* **Material provided**
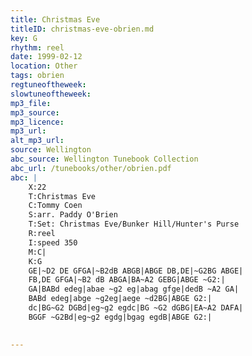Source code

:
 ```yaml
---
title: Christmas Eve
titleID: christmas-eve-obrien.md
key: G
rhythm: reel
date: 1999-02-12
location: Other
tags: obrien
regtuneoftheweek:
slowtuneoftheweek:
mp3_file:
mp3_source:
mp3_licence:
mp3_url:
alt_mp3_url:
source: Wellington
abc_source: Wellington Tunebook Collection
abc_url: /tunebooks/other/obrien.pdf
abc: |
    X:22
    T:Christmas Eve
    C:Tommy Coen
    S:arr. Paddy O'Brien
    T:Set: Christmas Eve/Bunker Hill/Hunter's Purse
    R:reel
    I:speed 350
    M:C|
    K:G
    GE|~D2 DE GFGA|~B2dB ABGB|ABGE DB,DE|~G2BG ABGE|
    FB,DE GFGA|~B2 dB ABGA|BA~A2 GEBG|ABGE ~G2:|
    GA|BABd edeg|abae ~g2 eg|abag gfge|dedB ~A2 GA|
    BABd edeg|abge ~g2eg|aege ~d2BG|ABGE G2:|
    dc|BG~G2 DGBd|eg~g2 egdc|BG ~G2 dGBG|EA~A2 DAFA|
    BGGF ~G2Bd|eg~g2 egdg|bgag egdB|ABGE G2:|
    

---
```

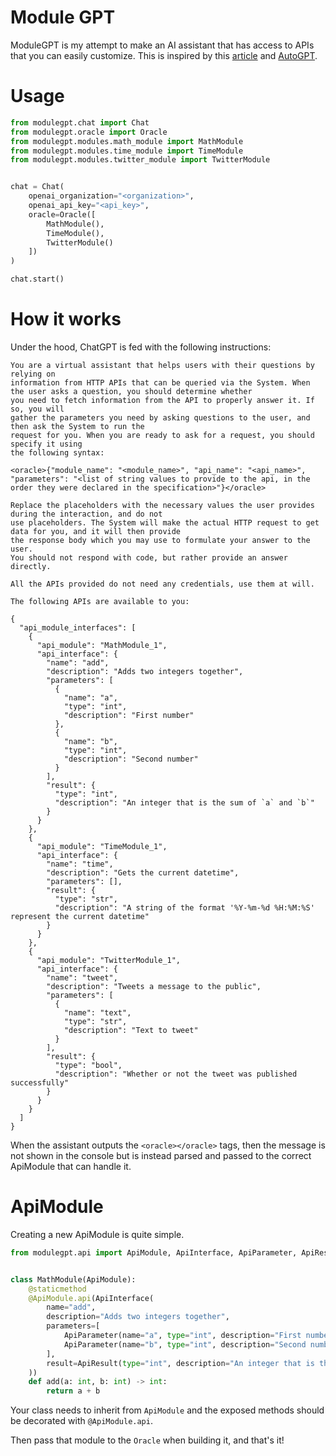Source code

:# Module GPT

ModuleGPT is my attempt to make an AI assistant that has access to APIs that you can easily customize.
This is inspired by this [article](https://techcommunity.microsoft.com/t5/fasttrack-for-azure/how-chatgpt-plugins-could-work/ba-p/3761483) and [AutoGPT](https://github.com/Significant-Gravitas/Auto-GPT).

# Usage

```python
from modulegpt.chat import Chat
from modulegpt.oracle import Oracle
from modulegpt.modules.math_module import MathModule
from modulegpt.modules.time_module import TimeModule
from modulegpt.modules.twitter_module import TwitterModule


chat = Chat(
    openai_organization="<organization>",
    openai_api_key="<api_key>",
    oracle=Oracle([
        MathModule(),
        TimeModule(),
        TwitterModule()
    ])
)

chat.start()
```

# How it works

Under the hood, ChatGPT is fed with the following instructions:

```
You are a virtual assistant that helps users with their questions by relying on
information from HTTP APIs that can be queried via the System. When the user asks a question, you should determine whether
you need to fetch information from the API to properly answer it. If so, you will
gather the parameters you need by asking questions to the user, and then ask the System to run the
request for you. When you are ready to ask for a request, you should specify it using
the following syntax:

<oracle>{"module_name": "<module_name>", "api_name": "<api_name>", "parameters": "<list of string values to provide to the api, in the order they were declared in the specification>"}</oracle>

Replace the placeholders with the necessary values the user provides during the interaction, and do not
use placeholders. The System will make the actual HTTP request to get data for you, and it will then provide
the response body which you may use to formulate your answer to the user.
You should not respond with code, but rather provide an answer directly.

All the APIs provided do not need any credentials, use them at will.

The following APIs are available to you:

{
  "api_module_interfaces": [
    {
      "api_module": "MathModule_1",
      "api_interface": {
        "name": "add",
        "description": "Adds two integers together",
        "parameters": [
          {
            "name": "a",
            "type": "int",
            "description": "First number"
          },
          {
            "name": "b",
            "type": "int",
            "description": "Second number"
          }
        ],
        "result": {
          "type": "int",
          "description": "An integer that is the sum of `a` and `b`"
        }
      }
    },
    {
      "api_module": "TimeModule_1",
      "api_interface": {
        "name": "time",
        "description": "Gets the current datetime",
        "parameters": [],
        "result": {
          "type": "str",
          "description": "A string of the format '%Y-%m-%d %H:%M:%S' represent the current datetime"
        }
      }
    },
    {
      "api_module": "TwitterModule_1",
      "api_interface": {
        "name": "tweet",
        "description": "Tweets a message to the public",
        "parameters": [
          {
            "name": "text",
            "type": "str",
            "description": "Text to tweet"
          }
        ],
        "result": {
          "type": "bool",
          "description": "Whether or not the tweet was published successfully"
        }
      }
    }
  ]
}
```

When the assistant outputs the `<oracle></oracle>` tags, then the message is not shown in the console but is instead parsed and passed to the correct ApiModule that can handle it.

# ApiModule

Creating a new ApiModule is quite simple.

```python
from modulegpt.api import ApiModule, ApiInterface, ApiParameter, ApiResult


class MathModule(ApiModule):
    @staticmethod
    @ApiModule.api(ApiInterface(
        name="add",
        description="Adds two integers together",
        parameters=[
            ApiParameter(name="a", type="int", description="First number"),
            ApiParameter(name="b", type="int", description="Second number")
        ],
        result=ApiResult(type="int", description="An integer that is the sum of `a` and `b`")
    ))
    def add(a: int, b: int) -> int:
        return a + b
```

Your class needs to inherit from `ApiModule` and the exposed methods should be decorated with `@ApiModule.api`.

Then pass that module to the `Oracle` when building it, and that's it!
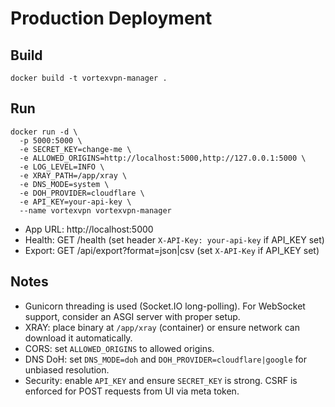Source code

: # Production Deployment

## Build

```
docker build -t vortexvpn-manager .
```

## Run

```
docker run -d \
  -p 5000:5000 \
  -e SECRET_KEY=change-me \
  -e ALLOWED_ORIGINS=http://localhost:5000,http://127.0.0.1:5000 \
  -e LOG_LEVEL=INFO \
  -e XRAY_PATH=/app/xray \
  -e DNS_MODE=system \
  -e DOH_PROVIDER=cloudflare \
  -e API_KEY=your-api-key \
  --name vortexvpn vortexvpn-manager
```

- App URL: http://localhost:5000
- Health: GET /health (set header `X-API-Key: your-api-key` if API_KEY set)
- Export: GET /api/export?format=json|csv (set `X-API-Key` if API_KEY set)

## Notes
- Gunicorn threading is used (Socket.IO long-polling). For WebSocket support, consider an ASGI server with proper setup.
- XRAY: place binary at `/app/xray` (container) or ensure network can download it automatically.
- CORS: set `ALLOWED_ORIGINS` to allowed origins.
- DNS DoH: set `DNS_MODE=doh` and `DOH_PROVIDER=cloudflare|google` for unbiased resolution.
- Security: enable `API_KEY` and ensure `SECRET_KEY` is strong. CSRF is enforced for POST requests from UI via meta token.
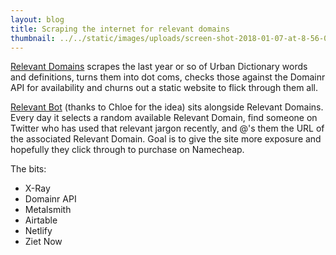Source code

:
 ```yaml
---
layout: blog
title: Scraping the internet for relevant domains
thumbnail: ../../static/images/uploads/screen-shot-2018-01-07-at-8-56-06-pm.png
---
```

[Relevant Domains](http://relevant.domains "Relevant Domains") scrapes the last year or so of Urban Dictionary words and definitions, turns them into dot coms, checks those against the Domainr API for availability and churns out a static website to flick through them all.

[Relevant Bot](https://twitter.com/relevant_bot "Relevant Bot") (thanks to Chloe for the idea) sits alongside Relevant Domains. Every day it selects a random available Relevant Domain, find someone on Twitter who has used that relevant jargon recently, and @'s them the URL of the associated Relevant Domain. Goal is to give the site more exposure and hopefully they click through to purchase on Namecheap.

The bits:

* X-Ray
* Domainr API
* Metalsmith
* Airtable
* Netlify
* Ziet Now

* * *

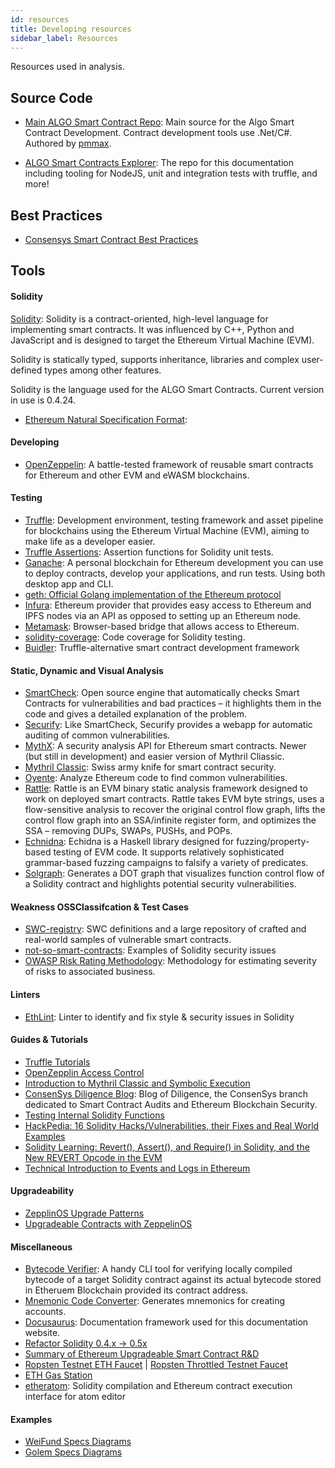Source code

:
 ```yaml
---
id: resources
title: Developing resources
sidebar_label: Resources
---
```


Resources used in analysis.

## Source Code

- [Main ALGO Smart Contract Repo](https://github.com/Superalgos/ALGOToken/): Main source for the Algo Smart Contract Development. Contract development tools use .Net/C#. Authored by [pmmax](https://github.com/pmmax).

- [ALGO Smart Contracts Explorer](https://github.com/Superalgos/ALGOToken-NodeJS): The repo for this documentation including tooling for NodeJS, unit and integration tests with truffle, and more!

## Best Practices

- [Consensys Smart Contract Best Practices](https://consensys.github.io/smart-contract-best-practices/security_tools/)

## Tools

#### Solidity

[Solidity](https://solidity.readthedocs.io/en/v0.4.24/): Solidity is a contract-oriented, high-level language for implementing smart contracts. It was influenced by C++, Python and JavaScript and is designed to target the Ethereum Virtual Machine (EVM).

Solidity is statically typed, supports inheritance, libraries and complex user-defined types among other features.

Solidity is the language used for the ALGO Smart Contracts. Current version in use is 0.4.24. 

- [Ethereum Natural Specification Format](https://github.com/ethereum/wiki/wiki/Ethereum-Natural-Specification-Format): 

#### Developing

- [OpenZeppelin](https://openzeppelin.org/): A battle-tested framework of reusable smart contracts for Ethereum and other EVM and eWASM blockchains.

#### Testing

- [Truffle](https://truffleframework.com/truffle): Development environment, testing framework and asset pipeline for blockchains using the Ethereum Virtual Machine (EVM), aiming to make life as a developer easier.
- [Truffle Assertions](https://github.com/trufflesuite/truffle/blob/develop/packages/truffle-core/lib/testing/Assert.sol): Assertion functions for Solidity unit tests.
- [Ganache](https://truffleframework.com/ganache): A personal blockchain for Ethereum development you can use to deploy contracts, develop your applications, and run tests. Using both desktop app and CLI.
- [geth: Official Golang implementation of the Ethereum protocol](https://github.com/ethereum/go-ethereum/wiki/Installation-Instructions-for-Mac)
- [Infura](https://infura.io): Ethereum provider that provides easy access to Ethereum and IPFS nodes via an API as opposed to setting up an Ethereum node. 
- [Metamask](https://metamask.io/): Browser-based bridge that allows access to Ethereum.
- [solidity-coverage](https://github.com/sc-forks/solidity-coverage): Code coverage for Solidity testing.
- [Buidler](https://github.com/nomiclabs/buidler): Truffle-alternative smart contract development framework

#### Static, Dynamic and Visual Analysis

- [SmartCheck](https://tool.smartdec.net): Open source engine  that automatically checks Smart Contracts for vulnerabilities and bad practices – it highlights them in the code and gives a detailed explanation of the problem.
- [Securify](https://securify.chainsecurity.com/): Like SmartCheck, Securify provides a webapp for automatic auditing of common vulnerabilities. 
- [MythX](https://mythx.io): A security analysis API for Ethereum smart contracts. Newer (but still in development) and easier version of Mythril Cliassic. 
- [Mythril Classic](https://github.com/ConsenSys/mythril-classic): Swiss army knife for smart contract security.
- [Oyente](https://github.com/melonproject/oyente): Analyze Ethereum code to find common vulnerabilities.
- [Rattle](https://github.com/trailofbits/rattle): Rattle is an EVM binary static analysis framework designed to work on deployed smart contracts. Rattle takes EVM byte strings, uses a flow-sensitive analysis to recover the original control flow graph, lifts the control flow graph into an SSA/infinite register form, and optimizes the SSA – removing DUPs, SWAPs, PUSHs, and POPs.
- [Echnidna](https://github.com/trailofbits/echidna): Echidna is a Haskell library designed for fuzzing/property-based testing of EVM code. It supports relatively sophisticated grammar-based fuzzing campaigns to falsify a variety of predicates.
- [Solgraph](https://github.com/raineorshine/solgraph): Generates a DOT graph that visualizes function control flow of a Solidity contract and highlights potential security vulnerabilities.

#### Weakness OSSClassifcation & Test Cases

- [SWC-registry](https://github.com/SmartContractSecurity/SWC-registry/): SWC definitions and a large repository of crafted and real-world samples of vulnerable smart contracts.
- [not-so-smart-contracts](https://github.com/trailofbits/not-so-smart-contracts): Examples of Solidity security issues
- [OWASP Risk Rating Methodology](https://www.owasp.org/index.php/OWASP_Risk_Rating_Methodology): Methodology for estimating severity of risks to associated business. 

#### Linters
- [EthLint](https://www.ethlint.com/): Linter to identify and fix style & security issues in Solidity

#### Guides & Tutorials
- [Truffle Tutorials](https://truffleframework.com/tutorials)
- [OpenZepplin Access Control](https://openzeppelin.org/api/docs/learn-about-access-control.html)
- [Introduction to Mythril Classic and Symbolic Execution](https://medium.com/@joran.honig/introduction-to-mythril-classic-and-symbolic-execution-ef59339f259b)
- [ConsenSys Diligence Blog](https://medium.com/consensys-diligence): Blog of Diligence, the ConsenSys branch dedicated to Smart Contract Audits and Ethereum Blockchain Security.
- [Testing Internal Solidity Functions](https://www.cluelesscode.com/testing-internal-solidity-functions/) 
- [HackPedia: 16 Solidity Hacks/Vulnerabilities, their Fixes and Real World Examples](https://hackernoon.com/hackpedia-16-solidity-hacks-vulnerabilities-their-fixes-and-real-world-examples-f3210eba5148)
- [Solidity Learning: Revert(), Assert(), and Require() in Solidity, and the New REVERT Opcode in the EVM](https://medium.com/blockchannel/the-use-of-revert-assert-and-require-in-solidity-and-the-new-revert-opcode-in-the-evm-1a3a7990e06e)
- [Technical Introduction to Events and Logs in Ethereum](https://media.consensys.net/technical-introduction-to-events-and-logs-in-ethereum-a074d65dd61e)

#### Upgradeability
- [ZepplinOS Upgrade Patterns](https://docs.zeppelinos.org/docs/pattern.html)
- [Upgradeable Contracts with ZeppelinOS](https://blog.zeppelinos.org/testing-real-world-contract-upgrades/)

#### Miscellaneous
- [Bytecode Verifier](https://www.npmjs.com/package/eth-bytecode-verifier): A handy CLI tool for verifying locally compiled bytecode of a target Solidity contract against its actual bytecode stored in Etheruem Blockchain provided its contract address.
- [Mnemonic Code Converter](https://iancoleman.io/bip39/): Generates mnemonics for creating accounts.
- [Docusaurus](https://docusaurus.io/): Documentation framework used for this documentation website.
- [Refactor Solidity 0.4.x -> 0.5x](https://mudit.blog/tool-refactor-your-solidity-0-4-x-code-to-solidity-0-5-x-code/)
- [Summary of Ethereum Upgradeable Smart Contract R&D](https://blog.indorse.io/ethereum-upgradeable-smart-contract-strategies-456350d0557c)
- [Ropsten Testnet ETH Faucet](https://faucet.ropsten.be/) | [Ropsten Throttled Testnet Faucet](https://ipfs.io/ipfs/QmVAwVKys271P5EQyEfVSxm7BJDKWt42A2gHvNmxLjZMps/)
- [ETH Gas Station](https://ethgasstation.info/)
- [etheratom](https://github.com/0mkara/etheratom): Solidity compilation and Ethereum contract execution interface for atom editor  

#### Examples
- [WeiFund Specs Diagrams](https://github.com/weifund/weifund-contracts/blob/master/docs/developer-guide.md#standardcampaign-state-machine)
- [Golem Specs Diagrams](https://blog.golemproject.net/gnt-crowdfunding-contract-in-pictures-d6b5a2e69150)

...

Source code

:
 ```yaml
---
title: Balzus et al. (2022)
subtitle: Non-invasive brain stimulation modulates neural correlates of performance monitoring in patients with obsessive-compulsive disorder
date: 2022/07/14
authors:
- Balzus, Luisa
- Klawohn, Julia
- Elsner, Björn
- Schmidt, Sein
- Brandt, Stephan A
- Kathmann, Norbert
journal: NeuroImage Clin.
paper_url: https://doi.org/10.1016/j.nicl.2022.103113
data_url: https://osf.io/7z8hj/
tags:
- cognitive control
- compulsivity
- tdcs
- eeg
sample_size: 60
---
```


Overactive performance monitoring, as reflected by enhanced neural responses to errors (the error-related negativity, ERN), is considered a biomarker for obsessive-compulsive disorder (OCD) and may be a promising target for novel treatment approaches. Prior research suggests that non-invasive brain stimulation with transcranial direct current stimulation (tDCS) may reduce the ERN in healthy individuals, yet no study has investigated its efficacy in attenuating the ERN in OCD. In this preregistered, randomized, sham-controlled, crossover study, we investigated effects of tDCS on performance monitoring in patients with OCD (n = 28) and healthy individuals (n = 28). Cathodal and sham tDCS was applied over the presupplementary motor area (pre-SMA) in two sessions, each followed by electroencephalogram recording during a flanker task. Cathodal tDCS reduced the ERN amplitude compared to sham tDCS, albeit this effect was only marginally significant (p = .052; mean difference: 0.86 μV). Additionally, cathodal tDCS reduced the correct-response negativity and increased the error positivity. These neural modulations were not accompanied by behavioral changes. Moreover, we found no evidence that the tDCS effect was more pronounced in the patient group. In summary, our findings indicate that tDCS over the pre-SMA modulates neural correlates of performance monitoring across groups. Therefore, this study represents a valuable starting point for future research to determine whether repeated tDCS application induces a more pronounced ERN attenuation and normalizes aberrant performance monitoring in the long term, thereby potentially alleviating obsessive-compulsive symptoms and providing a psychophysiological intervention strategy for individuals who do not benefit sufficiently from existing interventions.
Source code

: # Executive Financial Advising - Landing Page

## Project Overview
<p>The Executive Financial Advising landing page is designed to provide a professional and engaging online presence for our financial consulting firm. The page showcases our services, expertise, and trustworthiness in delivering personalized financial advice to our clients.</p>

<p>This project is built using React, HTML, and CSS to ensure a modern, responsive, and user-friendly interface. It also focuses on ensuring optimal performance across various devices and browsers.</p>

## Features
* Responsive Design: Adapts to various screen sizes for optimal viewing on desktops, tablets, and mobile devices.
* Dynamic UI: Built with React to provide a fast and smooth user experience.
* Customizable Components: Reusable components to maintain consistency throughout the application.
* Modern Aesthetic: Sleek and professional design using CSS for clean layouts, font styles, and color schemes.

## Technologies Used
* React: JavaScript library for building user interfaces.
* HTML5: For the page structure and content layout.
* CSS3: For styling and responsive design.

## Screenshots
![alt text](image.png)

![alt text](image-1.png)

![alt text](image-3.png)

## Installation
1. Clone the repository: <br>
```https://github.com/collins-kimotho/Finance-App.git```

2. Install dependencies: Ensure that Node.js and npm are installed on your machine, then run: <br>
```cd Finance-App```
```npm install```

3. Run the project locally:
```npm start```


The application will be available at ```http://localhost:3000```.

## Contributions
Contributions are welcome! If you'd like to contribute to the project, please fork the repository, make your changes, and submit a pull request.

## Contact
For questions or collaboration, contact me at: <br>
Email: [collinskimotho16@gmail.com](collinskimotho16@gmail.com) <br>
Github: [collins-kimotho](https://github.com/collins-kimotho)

* **Exercise details**
Reply with nothing but the number of lines in the listing that include the string "Best".

* **Your solution**
2